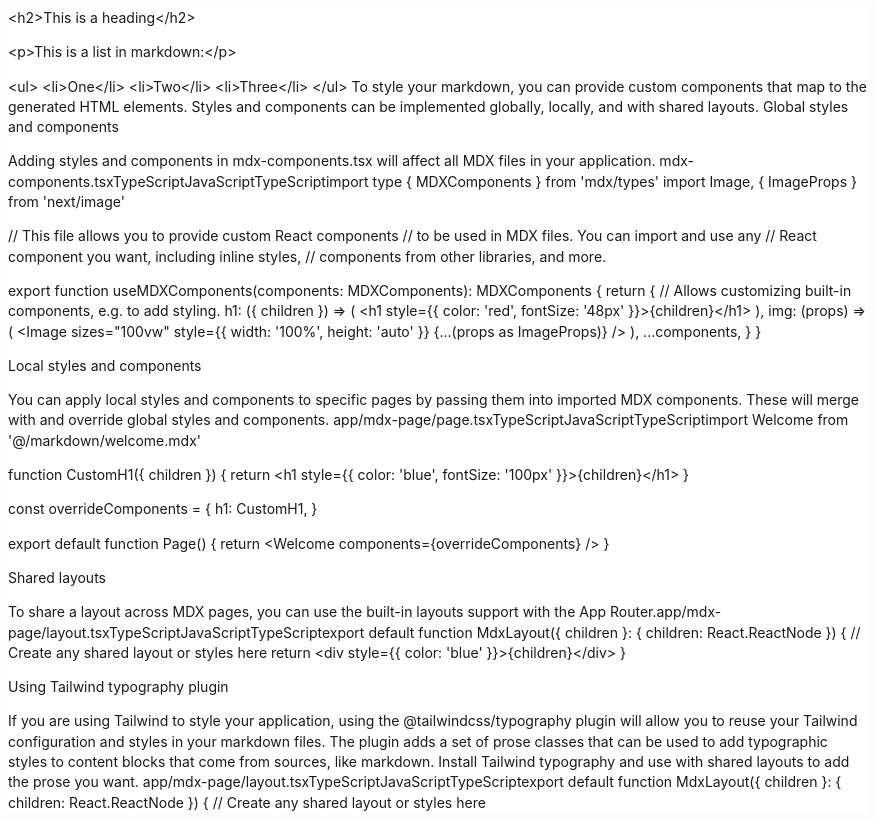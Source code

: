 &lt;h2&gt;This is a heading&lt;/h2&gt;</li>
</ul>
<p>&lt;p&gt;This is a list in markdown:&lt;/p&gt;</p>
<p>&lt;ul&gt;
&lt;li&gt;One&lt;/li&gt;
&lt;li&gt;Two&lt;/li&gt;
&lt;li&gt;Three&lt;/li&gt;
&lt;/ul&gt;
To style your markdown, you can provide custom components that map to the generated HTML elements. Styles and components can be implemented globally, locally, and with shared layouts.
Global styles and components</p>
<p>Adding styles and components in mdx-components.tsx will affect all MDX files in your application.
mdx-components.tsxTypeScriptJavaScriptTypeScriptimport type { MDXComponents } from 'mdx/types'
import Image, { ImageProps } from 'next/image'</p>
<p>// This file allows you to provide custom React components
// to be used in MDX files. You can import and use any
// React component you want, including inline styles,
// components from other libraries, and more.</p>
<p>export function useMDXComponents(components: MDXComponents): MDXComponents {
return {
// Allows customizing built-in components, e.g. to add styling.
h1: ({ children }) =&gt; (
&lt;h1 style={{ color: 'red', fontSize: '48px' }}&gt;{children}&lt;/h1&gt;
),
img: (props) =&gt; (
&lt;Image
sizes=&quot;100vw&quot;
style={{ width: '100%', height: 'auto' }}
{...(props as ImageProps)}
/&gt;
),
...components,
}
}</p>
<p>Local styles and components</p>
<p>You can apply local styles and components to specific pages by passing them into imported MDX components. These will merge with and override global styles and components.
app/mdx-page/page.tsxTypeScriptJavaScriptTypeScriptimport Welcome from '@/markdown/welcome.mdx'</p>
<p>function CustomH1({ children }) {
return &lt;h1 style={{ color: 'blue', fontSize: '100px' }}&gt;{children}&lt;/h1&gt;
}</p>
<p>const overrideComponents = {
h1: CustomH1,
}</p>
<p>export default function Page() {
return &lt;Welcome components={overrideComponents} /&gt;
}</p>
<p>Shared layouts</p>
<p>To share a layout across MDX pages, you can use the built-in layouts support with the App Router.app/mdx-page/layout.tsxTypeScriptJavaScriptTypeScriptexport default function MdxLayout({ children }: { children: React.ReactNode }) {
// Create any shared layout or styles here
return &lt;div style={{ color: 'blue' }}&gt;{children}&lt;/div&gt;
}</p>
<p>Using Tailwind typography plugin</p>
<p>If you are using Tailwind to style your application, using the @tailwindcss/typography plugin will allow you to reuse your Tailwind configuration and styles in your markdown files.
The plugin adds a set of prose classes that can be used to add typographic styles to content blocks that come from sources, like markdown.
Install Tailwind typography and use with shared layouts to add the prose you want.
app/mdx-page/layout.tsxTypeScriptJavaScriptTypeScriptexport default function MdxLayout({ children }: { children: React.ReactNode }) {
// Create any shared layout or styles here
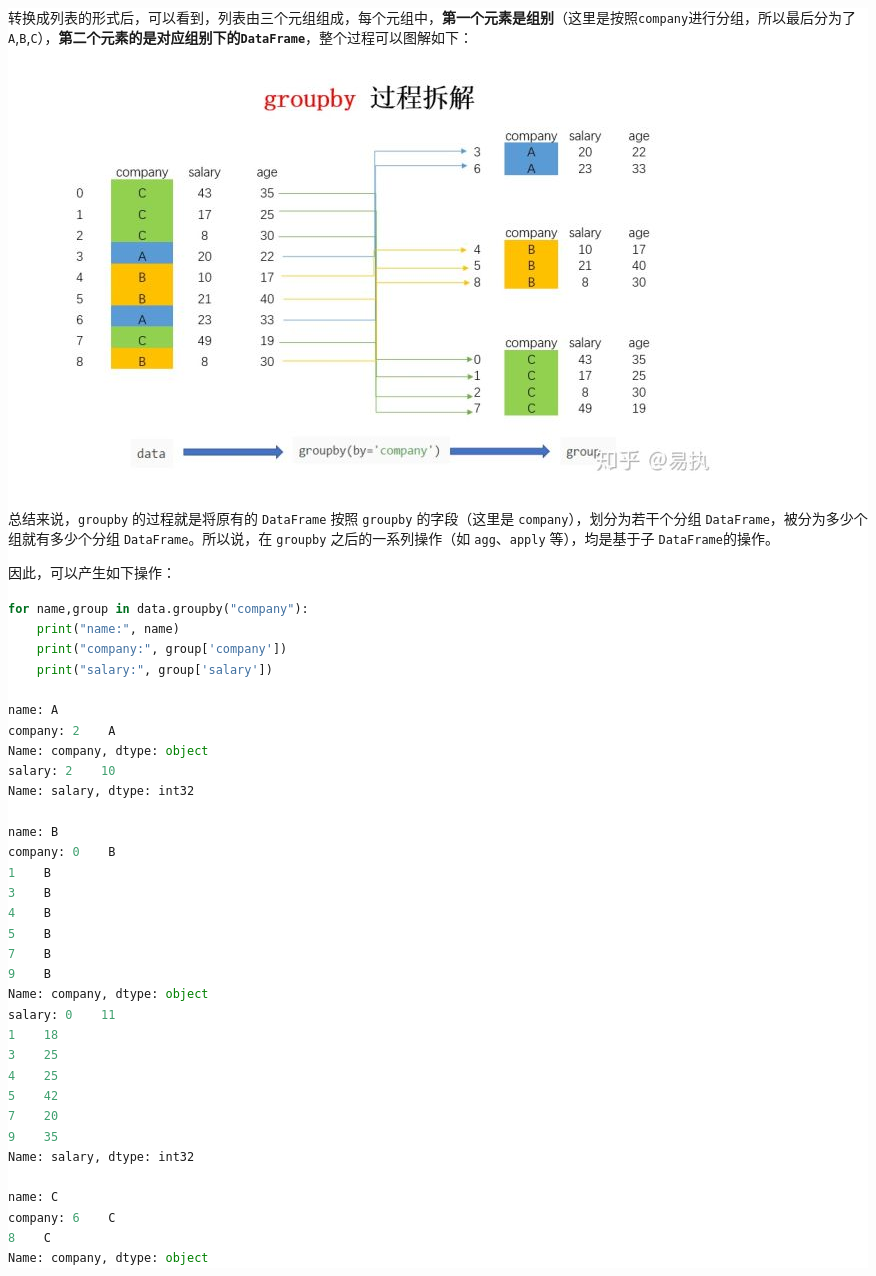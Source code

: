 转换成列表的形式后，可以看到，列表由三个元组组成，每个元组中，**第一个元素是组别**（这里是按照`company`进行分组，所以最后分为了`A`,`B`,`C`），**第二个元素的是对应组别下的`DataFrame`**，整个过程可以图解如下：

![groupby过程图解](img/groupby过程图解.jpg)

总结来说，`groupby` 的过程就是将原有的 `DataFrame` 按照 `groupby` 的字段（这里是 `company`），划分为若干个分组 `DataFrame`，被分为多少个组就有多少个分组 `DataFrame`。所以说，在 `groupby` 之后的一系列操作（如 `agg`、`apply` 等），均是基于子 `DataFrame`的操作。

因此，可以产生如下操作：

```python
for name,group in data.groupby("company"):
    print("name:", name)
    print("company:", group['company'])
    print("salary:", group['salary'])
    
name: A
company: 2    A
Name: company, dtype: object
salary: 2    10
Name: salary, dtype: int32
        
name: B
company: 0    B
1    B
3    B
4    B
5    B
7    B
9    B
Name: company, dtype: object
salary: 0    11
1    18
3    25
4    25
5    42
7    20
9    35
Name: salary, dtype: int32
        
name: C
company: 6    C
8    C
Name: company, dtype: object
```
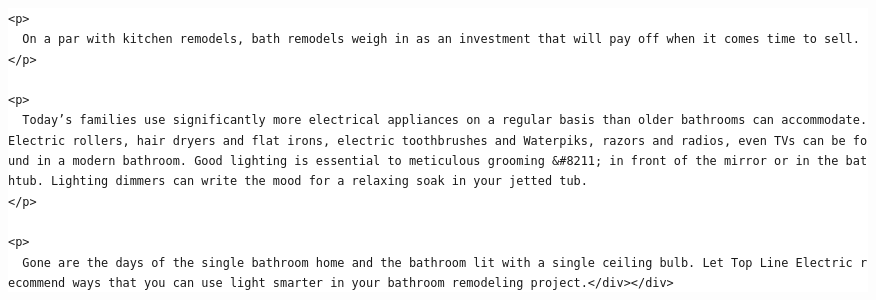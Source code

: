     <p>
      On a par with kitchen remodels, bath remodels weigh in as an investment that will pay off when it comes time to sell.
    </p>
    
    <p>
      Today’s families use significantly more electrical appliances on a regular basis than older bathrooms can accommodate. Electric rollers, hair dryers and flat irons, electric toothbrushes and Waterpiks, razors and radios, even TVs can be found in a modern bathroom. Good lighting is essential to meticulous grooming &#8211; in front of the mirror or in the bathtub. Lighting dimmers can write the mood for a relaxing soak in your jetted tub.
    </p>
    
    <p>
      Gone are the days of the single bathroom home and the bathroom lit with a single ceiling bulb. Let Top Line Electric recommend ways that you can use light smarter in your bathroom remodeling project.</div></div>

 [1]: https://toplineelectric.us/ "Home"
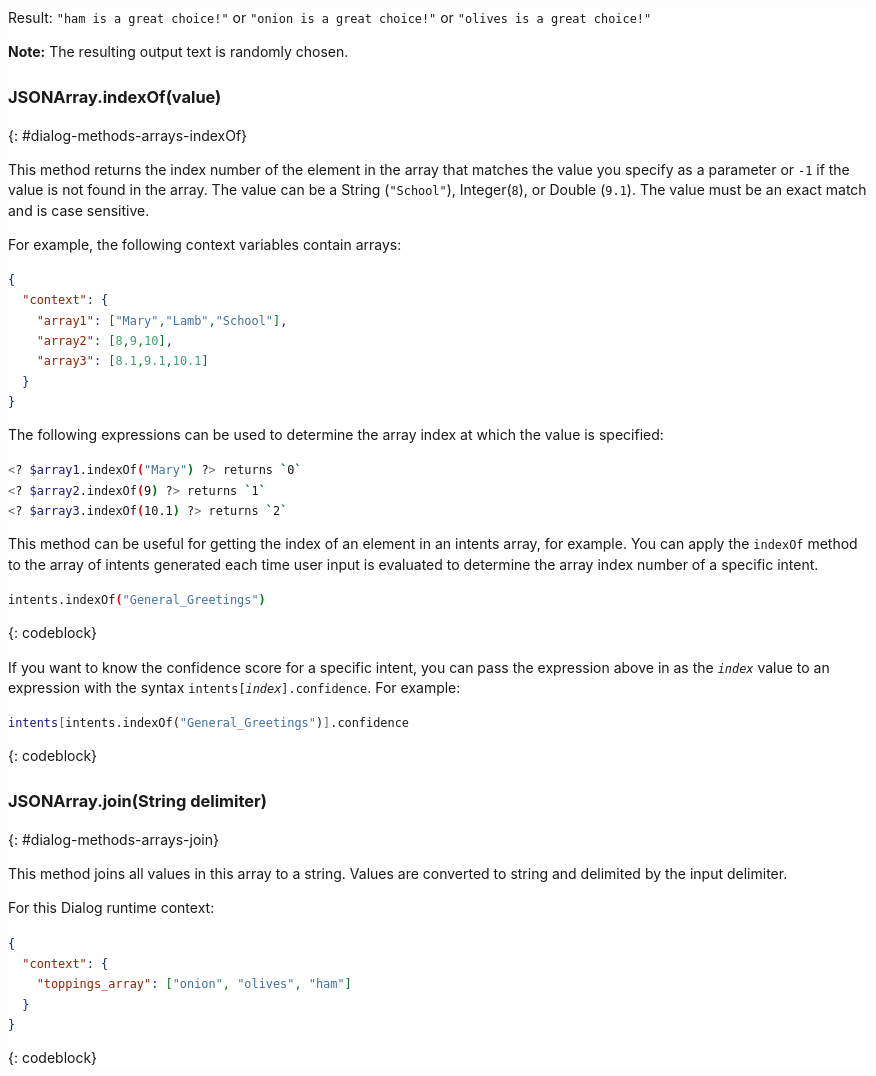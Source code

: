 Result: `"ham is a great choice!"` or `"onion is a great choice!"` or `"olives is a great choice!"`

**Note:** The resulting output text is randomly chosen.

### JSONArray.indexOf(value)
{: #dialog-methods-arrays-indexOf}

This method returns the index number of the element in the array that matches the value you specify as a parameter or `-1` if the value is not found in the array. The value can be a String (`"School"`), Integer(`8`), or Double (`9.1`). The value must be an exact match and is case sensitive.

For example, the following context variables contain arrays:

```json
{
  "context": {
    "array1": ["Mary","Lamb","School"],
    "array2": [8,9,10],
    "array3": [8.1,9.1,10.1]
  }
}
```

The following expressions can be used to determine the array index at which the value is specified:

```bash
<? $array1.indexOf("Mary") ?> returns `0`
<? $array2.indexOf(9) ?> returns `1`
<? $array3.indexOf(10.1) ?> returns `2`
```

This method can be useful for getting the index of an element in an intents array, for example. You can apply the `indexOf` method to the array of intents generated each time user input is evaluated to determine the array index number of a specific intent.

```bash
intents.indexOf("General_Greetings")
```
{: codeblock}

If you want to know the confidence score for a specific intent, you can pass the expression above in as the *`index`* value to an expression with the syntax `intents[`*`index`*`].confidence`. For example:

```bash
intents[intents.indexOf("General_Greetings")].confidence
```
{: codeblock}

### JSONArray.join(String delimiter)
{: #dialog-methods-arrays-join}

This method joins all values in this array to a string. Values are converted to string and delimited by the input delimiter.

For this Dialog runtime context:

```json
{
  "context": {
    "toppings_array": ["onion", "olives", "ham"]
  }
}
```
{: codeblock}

[Task requirements] Each record must be set down again without alteration, and no picture may be carried over.

[Solution]
Source code

: &lt;h2&gt;This is a heading&lt;/h2&gt;</li>
</ul>
<p>&lt;p&gt;This is a list in markdown:&lt;/p&gt;</p>
<p>&lt;ul&gt;
&lt;li&gt;One&lt;/li&gt;
&lt;li&gt;Two&lt;/li&gt;
&lt;li&gt;Three&lt;/li&gt;
&lt;/ul&gt;
To style your markdown, you can provide custom components that map to the generated HTML elements. Styles and components can be implemented globally, locally, and with shared layouts.
Global styles and components</p>
<p>Adding styles and components in mdx-components.tsx will affect all MDX files in your application.
mdx-components.tsxTypeScriptJavaScriptTypeScriptimport type { MDXComponents } from 'mdx/types'
import Image, { ImageProps } from 'next/image'</p>
<p>// This file allows you to provide custom React components
// to be used in MDX files. You can import and use any
// React component you want, including inline styles,
// components from other libraries, and more.</p>
<p>export function useMDXComponents(components: MDXComponents): MDXComponents {
return {
// Allows customizing built-in components, e.g. to add styling.
h1: ({ children }) =&gt; (
&lt;h1 style={{ color: 'red', fontSize: '48px' }}&gt;{children}&lt;/h1&gt;
),
img: (props) =&gt; (
&lt;Image
sizes=&quot;100vw&quot;
style={{ width: '100%', height: 'auto' }}
{...(props as ImageProps)}
/&gt;
),
...components,
}
}</p>
<p>Local styles and components</p>
<p>You can apply local styles and components to specific pages by passing them into imported MDX components. These will merge with and override global styles and components.
app/mdx-page/page.tsxTypeScriptJavaScriptTypeScriptimport Welcome from '@/markdown/welcome.mdx'</p>
<p>function CustomH1({ children }) {
return &lt;h1 style={{ color: 'blue', fontSize: '100px' }}&gt;{children}&lt;/h1&gt;
}</p>
<p>const overrideComponents = {
h1: CustomH1,
}</p>
<p>export default function Page() {
return &lt;Welcome components={overrideComponents} /&gt;
}</p>
<p>Shared layouts</p>
<p>To share a layout across MDX pages, you can use the built-in layouts support with the App Router.app/mdx-page/layout.tsxTypeScriptJavaScriptTypeScriptexport default function MdxLayout({ children }: { children: React.ReactNode }) {
// Create any shared layout or styles here
return &lt;div style={{ color: 'blue' }}&gt;{children}&lt;/div&gt;
}</p>
<p>Using Tailwind typography plugin</p>
<p>If you are using Tailwind to style your application, using the @tailwindcss/typography plugin will allow you to reuse your Tailwind configuration and styles in your markdown files.
The plugin adds a set of prose classes that can be used to add typographic styles to content blocks that come from sources, like markdown.
Install Tailwind typography and use with shared layouts to add the prose you want.
app/mdx-page/layout.tsxTypeScriptJavaScriptTypeScriptexport default function MdxLayout({ children }: { children: React.ReactNode }) {
// Create any shared layout or styles here
Source code

: 转换成列表的形式后，可以看到，列表由三个元组组成，每个元组中，**第一个元素是组别**（这里是按照`company`进行分组，所以最后分为了`A`,`B`,`C`），**第二个元素的是对应组别下的`DataFrame`**，整个过程可以图解如下：

![groupby过程图解](img/groupby过程图解.jpg)

总结来说，`groupby` 的过程就是将原有的 `DataFrame` 按照 `groupby` 的字段（这里是 `company`），划分为若干个分组 `DataFrame`，被分为多少个组就有多少个分组 `DataFrame`。所以说，在 `groupby` 之后的一系列操作（如 `agg`、`apply` 等），均是基于子 `DataFrame`的操作。

因此，可以产生如下操作：

```python
for name,group in data.groupby("company"):
    print("name:", name)
    print("company:", group['company'])
    print("salary:", group['salary'])
    
name: A
company: 2    A
Name: company, dtype: object
salary: 2    10
Name: salary, dtype: int32
        
name: B
company: 0    B
1    B
3    B
4    B
5    B
7    B
9    B
Name: company, dtype: object
salary: 0    11
1    18
3    25
4    25
5    42
7    20
9    35
Name: salary, dtype: int32
        
name: C
company: 6    C
8    C
Name: company, dtype: object
```
Source code

:     <p>
      On a par with kitchen remodels, bath remodels weigh in as an investment that will pay off when it comes time to sell.
    </p>
    
    <p>
      Today’s families use significantly more electrical appliances on a regular basis than older bathrooms can accommodate. Electric rollers, hair dryers and flat irons, electric toothbrushes and Waterpiks, razors and radios, even TVs can be found in a modern bathroom. Good lighting is essential to meticulous grooming &#8211; in front of the mirror or in the bathtub. Lighting dimmers can write the mood for a relaxing soak in your jetted tub.
    </p>
    
    <p>
      Gone are the days of the single bathroom home and the bathroom lit with a single ceiling bulb. Let Top Line Electric recommend ways that you can use light smarter in your bathroom remodeling project.</div></div>

 [1]: https://toplineelectric.us/ "Home"
Source code

: Result: `"ham is a great choice!"` or `"onion is a great choice!"` or `"olives is a great choice!"`

**Note:** The resulting output text is randomly chosen.

### JSONArray.indexOf(value)
{: #dialog-methods-arrays-indexOf}

This method returns the index number of the element in the array that matches the value you specify as a parameter or `-1` if the value is not found in the array. The value can be a String (`"School"`), Integer(`8`), or Double (`9.1`). The value must be an exact match and is case sensitive.

For example, the following context variables contain arrays:

```json
{
  "context": {
    "array1": ["Mary","Lamb","School"],
    "array2": [8,9,10],
    "array3": [8.1,9.1,10.1]
  }
}
```

The following expressions can be used to determine the array index at which the value is specified:

```bash
<? $array1.indexOf("Mary") ?> returns `0`
<? $array2.indexOf(9) ?> returns `1`
<? $array3.indexOf(10.1) ?> returns `2`
```

This method can be useful for getting the index of an element in an intents array, for example. You can apply the `indexOf` method to the array of intents generated each time user input is evaluated to determine the array index number of a specific intent.

```bash
intents.indexOf("General_Greetings")
```
{: codeblock}

If you want to know the confidence score for a specific intent, you can pass the expression above in as the *`index`* value to an expression with the syntax `intents[`*`index`*`].confidence`. For example:

```bash
intents[intents.indexOf("General_Greetings")].confidence
```
{: codeblock}

### JSONArray.join(String delimiter)
{: #dialog-methods-arrays-join}

This method joins all values in this array to a string. Values are converted to string and delimited by the input delimiter.

For this Dialog runtime context:

```json
{
  "context": {
    "toppings_array": ["onion", "olives", "ham"]
  }
}
```
{: codeblock}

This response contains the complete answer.